Please copy every line with the string "directory" from the entries below.

··········

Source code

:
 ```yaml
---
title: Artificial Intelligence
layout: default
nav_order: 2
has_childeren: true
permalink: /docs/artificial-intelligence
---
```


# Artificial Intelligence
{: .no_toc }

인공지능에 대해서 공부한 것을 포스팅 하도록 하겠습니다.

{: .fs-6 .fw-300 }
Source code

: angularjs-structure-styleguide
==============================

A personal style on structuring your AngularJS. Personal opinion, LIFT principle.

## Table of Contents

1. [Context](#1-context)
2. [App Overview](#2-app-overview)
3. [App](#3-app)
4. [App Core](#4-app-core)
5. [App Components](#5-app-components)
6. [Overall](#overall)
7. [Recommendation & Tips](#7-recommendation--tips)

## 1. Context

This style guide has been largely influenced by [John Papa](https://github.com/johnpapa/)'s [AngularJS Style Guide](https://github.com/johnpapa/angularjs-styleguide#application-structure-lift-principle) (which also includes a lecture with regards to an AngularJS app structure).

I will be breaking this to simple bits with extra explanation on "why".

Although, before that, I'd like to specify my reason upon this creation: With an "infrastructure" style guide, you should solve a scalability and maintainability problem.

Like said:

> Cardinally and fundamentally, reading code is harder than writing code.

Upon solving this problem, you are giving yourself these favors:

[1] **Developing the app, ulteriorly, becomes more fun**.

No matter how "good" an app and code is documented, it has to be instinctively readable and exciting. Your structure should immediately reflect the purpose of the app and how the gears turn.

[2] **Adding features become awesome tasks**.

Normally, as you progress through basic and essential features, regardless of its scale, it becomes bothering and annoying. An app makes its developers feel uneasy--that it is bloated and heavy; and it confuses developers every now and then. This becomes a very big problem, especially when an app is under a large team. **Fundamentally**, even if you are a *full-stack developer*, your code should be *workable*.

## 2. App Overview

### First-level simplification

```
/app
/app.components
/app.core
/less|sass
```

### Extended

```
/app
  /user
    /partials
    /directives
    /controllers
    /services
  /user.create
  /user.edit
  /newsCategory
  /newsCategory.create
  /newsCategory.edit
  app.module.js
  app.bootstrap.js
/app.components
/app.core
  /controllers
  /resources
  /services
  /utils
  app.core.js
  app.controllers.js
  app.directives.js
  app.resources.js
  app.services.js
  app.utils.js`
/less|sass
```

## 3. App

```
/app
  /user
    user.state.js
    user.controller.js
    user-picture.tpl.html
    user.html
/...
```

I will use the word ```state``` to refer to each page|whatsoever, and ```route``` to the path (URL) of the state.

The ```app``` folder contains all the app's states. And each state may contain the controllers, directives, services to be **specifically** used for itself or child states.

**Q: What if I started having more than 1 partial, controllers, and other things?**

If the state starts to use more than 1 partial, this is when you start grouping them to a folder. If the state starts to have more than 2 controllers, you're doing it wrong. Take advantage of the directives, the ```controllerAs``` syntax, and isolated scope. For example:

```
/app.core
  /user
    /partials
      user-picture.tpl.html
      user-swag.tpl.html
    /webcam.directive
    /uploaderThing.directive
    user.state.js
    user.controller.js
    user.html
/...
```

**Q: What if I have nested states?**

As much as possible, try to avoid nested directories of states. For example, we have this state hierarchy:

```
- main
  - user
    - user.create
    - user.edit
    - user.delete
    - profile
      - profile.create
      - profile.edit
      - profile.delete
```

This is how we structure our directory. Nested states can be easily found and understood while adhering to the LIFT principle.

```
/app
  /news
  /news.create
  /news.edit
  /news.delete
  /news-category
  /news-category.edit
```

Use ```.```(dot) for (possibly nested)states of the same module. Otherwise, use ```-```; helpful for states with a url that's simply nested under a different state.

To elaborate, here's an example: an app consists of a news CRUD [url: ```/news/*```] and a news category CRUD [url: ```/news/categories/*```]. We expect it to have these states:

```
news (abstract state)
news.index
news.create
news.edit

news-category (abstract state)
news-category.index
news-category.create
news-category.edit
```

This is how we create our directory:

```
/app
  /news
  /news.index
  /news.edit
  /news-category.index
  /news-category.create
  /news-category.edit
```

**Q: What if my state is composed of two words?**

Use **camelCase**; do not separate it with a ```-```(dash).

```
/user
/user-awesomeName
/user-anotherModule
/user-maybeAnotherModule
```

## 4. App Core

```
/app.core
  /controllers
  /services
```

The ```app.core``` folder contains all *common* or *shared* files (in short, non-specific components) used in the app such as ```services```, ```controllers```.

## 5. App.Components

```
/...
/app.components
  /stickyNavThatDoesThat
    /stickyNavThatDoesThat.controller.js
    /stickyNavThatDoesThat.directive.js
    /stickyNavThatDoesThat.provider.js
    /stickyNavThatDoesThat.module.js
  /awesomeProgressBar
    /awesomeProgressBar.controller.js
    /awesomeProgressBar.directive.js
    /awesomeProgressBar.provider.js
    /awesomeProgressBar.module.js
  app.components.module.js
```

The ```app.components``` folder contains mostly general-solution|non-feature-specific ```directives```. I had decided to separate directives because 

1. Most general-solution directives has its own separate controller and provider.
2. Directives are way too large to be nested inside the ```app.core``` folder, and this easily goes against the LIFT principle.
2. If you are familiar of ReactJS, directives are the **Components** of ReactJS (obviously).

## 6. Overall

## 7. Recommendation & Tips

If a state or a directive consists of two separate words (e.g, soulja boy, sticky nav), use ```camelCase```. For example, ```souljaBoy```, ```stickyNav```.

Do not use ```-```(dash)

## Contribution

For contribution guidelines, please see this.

··········

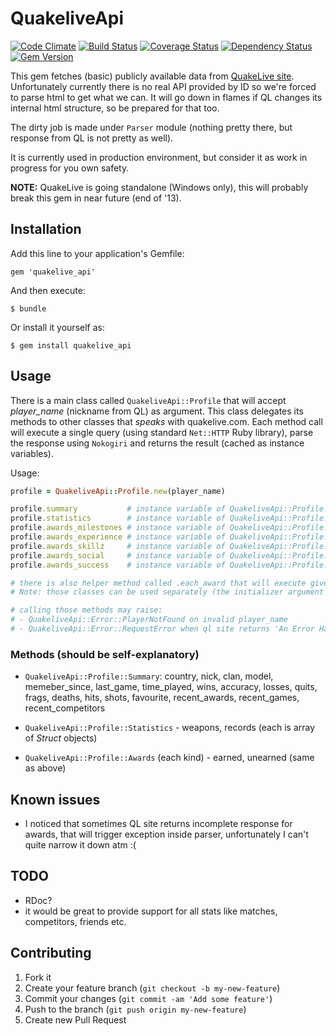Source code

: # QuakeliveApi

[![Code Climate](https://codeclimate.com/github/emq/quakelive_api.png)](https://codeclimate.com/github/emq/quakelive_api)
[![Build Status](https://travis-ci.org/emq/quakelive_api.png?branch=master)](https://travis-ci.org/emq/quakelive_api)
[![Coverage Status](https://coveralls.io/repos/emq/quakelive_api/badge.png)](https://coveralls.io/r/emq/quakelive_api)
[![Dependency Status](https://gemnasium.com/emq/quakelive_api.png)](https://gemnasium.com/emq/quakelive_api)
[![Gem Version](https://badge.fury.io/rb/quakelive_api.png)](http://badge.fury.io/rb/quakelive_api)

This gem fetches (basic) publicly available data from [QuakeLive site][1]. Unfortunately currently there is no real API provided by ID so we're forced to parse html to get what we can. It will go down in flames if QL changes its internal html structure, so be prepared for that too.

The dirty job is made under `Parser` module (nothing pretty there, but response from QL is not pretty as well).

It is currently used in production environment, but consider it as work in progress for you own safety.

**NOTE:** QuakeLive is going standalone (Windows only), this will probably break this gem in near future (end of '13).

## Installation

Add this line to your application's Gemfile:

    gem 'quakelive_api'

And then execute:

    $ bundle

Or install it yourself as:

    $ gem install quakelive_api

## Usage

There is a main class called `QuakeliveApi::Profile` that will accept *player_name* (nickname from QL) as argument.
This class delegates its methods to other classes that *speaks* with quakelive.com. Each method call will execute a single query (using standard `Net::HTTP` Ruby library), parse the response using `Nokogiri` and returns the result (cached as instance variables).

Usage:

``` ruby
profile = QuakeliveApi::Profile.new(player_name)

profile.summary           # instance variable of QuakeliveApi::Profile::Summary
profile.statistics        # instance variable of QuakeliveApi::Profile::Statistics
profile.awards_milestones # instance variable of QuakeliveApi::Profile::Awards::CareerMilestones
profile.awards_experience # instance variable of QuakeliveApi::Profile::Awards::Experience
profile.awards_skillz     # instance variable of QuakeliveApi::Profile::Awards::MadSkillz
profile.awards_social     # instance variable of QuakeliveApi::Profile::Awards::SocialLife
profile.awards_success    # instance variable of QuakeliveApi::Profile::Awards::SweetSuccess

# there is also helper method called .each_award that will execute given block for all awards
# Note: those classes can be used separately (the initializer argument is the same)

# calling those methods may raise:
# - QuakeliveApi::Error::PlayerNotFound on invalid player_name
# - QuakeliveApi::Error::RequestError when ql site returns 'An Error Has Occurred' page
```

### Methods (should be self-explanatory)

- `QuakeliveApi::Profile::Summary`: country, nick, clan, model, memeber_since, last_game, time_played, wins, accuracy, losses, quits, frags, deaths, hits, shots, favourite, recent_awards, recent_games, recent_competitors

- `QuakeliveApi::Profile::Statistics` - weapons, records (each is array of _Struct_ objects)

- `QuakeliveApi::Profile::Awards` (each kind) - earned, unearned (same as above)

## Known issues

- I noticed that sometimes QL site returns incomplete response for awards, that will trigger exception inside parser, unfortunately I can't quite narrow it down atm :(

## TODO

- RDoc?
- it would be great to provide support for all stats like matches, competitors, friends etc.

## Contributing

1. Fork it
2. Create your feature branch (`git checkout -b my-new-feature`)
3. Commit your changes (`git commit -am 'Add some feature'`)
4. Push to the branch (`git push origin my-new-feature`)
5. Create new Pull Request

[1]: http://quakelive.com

··········

Response to the task:
This is how we structure our directory. Nested states can be easily found and understood while adhering to the LIFT principle.
This is how we create our directory:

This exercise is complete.